Friday, 26 March 2010

Address Unknown - a warning for our time.

'Address Unknown.' Kressmann Taylor.
Having recently enjoyed 'The Guernsey Literary & Potato Peel Pie Society' 2008 by Mary Ann Shaffer and her niece Annie Barrows. I became interested in the letter as an art form, a way of telling a story and influencing events. BBC Radio 4 introduced me to Kressmann Taylor's wartime classic 'Address Unknown'. I heard part of a dramatisation but was interrupted by the door bell. This is a very small book - not much more than a short story but immensely powerful. Like the 'Potato Pie' book but published exactly 70 years earlier, it also uses humour and personal anecdote to tell of the horrors of World War two. This time from an American perspective. Kresssmann (Katherine) Taylor, her husband and young children were living in rural San Fransisco in the 1930s. She heard that liberal educated friends of friends had returned to Germany and been sucked into the Hitler phenomenon in a way that seemed totally out of character and made them behave most cruelly to their former associates. Mrs Taylor wondered how this could happen. Her family moved to New York in 1938 where it was easier for her to take up the reigns of her academic and literary career.

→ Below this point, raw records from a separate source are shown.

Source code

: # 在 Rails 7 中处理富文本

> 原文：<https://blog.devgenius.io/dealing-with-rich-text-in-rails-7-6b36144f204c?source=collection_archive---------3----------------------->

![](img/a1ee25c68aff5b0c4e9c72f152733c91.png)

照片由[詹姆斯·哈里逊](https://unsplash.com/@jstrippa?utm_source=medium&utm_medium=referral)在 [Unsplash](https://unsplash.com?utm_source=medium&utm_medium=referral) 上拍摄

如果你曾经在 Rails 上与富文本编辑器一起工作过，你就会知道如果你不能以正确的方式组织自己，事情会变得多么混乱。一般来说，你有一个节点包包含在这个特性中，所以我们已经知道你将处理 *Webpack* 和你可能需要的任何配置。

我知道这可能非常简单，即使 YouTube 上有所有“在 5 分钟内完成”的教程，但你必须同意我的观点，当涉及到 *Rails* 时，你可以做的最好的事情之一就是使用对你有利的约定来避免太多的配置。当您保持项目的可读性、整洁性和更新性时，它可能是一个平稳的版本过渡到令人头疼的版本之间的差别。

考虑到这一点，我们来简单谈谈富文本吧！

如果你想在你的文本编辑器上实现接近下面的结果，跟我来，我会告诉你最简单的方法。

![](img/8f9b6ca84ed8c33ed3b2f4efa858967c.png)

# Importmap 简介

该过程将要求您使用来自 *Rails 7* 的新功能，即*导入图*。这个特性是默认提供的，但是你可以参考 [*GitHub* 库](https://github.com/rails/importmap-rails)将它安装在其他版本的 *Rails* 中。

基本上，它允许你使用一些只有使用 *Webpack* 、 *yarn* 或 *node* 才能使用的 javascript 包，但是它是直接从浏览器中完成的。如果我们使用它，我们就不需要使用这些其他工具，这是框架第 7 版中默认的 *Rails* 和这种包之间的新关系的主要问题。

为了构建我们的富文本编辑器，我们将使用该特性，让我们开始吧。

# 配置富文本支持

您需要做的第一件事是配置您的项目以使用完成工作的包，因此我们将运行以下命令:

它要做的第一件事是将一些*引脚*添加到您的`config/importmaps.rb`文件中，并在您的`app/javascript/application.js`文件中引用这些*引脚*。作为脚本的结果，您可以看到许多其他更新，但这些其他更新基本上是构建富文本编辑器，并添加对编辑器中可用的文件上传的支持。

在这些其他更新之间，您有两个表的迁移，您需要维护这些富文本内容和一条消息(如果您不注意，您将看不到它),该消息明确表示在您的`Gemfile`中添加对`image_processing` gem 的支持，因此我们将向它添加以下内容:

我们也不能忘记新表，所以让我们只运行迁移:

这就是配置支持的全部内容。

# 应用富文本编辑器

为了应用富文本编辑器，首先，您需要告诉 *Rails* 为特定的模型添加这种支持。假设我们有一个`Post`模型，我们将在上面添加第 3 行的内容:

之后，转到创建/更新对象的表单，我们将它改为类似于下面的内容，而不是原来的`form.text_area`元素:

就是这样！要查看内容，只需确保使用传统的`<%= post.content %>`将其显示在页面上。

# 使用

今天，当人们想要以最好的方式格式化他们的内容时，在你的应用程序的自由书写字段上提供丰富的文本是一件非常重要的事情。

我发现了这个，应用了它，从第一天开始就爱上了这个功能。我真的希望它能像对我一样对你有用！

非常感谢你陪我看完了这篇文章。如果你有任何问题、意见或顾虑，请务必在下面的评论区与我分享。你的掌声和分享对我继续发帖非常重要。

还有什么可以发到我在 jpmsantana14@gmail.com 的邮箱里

Her research led to a terrifying insight into developments in Germany. She wrote these into a series of fictional letters between Max, a Jewish bachelor who remained in San Fransisco running an Art & Antiques Gallery; and his German non Jewish former friend and business partner Martin, who moved to Munich with his wife and his several babies and children. Max has a sister, Griselle, who was formerly Martin's lover and is now becoming professionally successful in the theatre in Vienna; the production is scheduled to transfer to Berlin. At first Martin is shocked by German poverty and loss of morale. He is sceptical of the almost hysterical adulation of Adolf Hitler and his meteoric rise to power. However Martin and his family need to develop a position in the local community commensurate with their wealth accrued in the USA. We see him and his family drawn into Nazism through social networks and his letter writing relationship with his old friend Max cools considerably. Martin becomes a Nazi officer and his son is elevated within the boys corp through a favour bestowed by a senior official whom Martin and his wife had impressed with her lavish dinner parties. The real turning point comes when Griselle is booed offstage in Berlin for being a Jewess and Max pleads for Martin's help to save her.
Katherine Taylor's publisher felt that such a weighty story needed the authority of a man's name and persuaded her to use her maiden surname as a Christian name. Like George Eliot and a whole host of women writers before her she kept her gender hidden. The story was widely published in journals in 1938 and in book form the following year. It was much acclaimed and provided a shocking insight into what was going wrong. It was of course banned in Germany. After the war the book fell out of public consciousness until its recent rediscovery, perhaps by those worried that political correctness or Islam or Christian fundamentalism could change consciousness and cause people to suspend their previously held liberal or academic philosophies, turn against their friends and destroy that which they had previously held dear. A book which should be required reading for everyone in the entire Western World at this un-edifying moment in our history. It has been translated into French and is apparently selling well in the USA. As we approach an election based on spin not substance I wish the BBC would put it out on peak time television rather than hiding it away as a midweek Radio 4 play - but no dramatisation will ever beat the power of being able to flick back and forth between the letters on the printed page, realising with horror what must have happened between each letter and the one which follows it. An easily readable, clever and astounding book!